ASSIGNMENT:
Please output exactly the part of the records below that opens with the line containing "rất hạn chế." and closes with the line containing "Complete Characterization of", both lines included, and nothing else.

STORED DATA:
+===+
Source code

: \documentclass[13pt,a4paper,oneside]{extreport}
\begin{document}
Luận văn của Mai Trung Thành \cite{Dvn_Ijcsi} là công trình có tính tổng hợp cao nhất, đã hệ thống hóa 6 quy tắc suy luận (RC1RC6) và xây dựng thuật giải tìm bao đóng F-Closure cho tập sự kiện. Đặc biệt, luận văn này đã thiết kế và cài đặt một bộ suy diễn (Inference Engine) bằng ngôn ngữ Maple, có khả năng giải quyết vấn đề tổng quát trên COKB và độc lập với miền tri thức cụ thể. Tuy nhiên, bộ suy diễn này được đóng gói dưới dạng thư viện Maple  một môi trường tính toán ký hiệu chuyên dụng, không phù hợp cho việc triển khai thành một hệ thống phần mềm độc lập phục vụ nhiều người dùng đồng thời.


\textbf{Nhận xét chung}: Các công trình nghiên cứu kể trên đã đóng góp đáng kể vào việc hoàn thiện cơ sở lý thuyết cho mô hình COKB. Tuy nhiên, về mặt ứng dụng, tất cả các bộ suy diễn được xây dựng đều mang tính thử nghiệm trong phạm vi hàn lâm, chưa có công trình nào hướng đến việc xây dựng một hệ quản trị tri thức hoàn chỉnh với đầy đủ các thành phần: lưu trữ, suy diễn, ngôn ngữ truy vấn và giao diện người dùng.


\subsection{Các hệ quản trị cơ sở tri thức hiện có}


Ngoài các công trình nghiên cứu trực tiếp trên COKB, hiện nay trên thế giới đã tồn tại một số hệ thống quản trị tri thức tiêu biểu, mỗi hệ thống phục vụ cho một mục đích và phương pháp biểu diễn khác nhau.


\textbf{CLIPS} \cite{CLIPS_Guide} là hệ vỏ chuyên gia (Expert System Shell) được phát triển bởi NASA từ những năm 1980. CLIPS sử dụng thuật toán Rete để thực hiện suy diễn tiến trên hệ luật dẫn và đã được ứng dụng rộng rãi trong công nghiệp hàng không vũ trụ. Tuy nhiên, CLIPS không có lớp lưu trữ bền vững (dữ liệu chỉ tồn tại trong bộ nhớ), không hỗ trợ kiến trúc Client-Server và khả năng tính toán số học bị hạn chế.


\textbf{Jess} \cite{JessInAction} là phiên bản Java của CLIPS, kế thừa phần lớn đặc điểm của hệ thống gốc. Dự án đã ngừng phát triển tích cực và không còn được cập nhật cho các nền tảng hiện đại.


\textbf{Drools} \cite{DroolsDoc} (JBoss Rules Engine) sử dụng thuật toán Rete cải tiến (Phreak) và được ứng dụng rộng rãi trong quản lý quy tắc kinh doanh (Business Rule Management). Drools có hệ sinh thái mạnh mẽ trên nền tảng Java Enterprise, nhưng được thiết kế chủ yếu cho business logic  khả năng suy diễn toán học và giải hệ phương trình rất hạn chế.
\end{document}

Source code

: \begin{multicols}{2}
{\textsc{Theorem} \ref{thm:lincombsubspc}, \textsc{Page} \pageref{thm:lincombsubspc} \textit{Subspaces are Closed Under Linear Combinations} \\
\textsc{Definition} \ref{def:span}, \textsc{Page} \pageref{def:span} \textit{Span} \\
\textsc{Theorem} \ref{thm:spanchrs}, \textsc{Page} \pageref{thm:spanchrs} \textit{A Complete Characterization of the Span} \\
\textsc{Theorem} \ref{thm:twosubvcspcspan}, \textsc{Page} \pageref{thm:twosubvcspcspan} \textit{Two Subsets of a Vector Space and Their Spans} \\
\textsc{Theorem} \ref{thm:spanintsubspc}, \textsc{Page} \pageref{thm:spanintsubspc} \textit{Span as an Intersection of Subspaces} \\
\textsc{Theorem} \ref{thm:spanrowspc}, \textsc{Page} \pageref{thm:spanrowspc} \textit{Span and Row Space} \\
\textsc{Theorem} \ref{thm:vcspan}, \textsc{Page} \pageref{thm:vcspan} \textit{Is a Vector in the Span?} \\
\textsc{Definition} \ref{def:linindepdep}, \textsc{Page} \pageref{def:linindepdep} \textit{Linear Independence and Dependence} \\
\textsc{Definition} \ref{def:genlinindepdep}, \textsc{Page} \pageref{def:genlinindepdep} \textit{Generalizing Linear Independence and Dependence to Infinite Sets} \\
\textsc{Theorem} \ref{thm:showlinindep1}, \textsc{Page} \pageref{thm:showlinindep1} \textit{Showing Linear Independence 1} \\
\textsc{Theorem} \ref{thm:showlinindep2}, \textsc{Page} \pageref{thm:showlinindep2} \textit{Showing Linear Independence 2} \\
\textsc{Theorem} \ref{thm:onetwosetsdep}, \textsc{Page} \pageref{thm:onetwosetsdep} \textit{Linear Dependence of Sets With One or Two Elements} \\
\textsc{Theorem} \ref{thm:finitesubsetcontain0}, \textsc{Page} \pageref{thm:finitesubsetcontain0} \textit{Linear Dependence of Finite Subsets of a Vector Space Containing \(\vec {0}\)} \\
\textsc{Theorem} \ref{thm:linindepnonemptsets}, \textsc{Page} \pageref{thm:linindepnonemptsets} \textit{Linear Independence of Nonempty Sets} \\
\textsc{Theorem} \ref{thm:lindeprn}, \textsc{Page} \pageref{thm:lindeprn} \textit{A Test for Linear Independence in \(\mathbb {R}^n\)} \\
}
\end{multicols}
+===+
WRITTEN SOLUTION:
\textbf{Drools} \cite{DroolsDoc} (JBoss Rules Engine) sử dụng thuật toán Rete cải tiến (Phreak) và được ứng dụng rộng rãi trong quản lý quy tắc kinh doanh (Business Rule Management). Drools có hệ sinh thái mạnh mẽ trên nền tảng Java Enterprise, nhưng được thiết kế chủ yếu cho business logic  khả năng suy diễn toán học và giải hệ phương trình rất hạn chế.
\end{document}

Source code

: \begin{multicols}{2}
{\textsc{Theorem} \ref{thm:lincombsubspc}, \textsc{Page} \pageref{thm:lincombsubspc} \textit{Subspaces are Closed Under Linear Combinations} \\
\textsc{Definition} \ref{def:span}, \textsc{Page} \pageref{def:span} \textit{Span} \\
\textsc{Theorem} \ref{thm:spanchrs}, \textsc{Page} \pageref{thm:spanchrs} \textit{A Complete Characterization of the Span} \\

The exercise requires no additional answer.